### Assigned task
Each entry needs to appear again, retyped exactly as it is below.

———

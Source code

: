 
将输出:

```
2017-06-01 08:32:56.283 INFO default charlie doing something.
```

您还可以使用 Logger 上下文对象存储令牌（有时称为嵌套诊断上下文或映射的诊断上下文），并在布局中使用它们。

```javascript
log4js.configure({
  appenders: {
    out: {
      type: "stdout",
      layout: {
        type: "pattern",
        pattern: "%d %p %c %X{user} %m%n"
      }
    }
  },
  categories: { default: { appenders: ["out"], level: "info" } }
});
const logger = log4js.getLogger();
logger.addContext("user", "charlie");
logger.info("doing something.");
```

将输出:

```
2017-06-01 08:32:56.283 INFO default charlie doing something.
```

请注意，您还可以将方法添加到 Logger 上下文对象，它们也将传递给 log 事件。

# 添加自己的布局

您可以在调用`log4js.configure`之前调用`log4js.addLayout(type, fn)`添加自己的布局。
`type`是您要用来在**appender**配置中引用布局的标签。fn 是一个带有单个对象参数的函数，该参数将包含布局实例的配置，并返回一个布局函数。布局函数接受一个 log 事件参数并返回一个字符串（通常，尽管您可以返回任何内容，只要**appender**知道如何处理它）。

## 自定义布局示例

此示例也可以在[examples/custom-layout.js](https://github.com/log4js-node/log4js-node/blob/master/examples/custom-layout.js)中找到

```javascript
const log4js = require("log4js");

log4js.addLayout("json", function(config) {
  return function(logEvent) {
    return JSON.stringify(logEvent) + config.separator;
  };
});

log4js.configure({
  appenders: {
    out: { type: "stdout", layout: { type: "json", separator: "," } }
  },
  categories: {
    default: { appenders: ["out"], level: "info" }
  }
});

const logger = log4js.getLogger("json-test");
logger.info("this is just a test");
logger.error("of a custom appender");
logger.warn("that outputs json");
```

———

### Task output
Source code

: 
将输出:

```
2017-06-01 08:32:56.283 INFO default charlie doing something.
```

您还可以使用 Logger 上下文对象存储令牌（有时称为嵌套诊断上下文或映射的诊断上下文），并在布局中使用它们。

```javascript
log4js.configure({
  appenders: {
    out: {
      type: "stdout",
      layout: {
        type: "pattern",
        pattern: "%d %p %c %X{user} %m%n"
      }
    }
  },
  categories: { default: { appenders: ["out"], level: "info" } }
});
const logger = log4js.getLogger();
logger.addContext("user", "charlie");
logger.info("doing something.");
```

将输出:

```
2017-06-01 08:32:56.283 INFO default charlie doing something.
```

请注意，您还可以将方法添加到 Logger 上下文对象，它们也将传递给 log 事件。

# 添加自己的布局

您可以在调用`log4js.configure`之前调用`log4js.addLayout(type, fn)`添加自己的布局。
`type`是您要用来在**appender**配置中引用布局的标签。fn 是一个带有单个对象参数的函数，该参数将包含布局实例的配置，并返回一个布局函数。布局函数接受一个 log 事件参数并返回一个字符串（通常，尽管您可以返回任何内容，只要**appender**知道如何处理它）。

## 自定义布局示例

此示例也可以在[examples/custom-layout.js](https://github.com/log4js-node/log4js-node/blob/master/examples/custom-layout.js)中找到

```javascript
const log4js = require("log4js");

log4js.addLayout("json", function(config) {
  return function(logEvent) {
    return JSON.stringify(logEvent) + config.separator;
  };
});

log4js.configure({
  appenders: {
    out: { type: "stdout", layout: { type: "json", separator: "," } }
  },
  categories: {
    default: { appenders: ["out"], level: "info" }
  }
});

const logger = log4js.getLogger("json-test");
logger.info("this is just a test");
logger.error("of a custom appender");
logger.warn("that outputs json");
```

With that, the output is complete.